Start of MATERIAL PROVIDED

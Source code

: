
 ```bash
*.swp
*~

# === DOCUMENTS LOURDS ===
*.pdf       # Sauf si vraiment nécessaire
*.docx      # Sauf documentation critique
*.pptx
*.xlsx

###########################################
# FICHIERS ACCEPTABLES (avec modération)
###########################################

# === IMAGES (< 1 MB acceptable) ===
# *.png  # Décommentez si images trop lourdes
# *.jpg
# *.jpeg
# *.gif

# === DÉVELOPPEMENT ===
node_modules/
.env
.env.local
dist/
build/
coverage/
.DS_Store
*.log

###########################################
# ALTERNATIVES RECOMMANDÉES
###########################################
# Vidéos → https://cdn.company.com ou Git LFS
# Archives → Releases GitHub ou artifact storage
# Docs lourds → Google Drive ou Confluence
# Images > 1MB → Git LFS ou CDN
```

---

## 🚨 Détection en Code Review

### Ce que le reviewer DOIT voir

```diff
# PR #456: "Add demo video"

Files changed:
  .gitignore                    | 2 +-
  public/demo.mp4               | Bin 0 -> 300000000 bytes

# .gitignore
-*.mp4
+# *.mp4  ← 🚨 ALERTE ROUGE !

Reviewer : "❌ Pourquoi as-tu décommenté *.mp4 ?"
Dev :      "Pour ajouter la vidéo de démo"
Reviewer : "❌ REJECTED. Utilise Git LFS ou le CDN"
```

End of MATERIAL PROVIDED
Start of MATERIAL PROVIDED

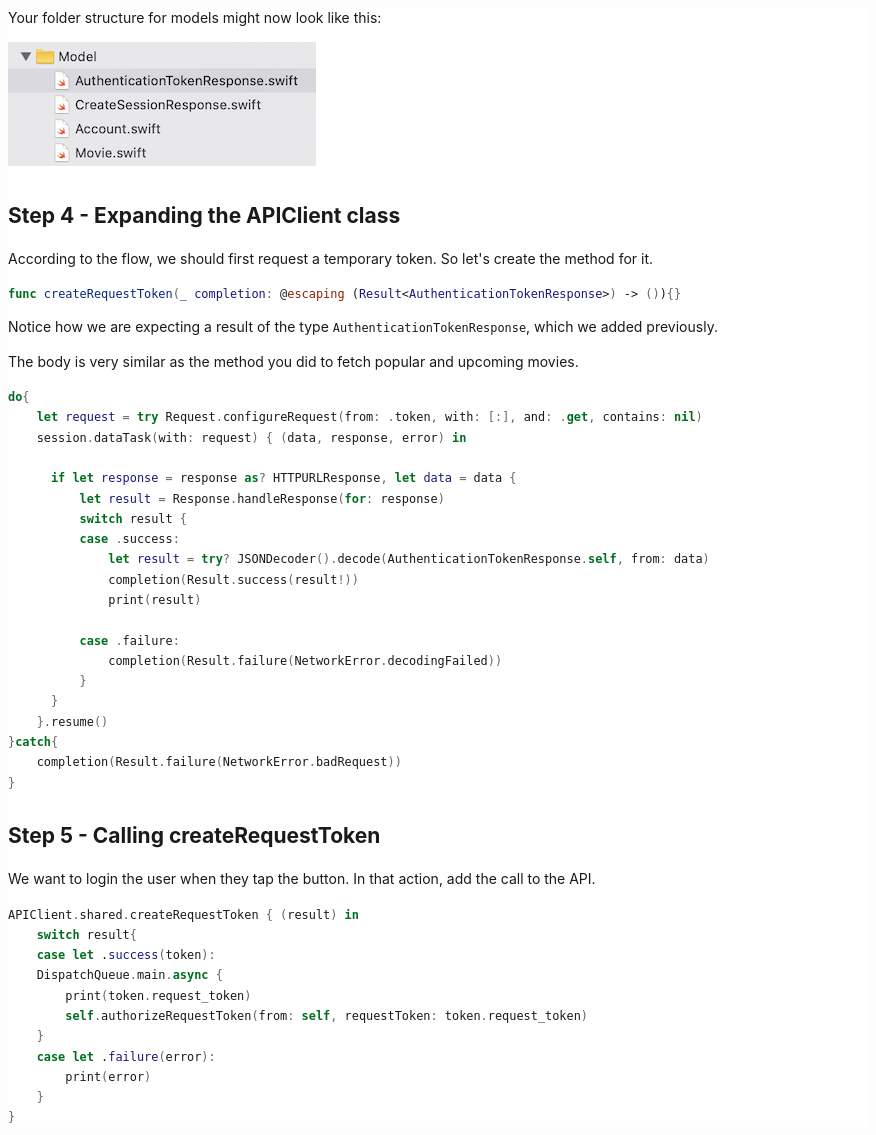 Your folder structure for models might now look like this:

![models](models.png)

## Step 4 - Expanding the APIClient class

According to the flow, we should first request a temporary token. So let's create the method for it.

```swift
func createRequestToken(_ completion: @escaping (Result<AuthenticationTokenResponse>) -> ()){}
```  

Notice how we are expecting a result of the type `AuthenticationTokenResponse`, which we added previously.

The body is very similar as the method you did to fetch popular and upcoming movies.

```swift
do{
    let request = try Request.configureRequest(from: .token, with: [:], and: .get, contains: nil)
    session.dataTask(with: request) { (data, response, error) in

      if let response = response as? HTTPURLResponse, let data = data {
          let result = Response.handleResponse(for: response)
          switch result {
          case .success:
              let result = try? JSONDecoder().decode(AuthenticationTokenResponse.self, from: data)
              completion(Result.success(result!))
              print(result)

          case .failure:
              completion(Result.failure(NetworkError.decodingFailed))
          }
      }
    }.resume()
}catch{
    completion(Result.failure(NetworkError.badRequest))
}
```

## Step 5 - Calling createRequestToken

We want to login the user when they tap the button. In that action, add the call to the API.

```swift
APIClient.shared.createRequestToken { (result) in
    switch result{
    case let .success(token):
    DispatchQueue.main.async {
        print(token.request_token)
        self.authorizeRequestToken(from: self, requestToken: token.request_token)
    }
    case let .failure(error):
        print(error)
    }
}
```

End of MATERIAL PROVIDED

» WHAT TO WORK ON:
Check each line of the data above for the string "NetworkError", and copy the ones that have it.

» COMPLETED EXERCISE:
              completion(Result.failure(NetworkError.decodingFailed))
    completion(Result.failure(NetworkError.badRequest))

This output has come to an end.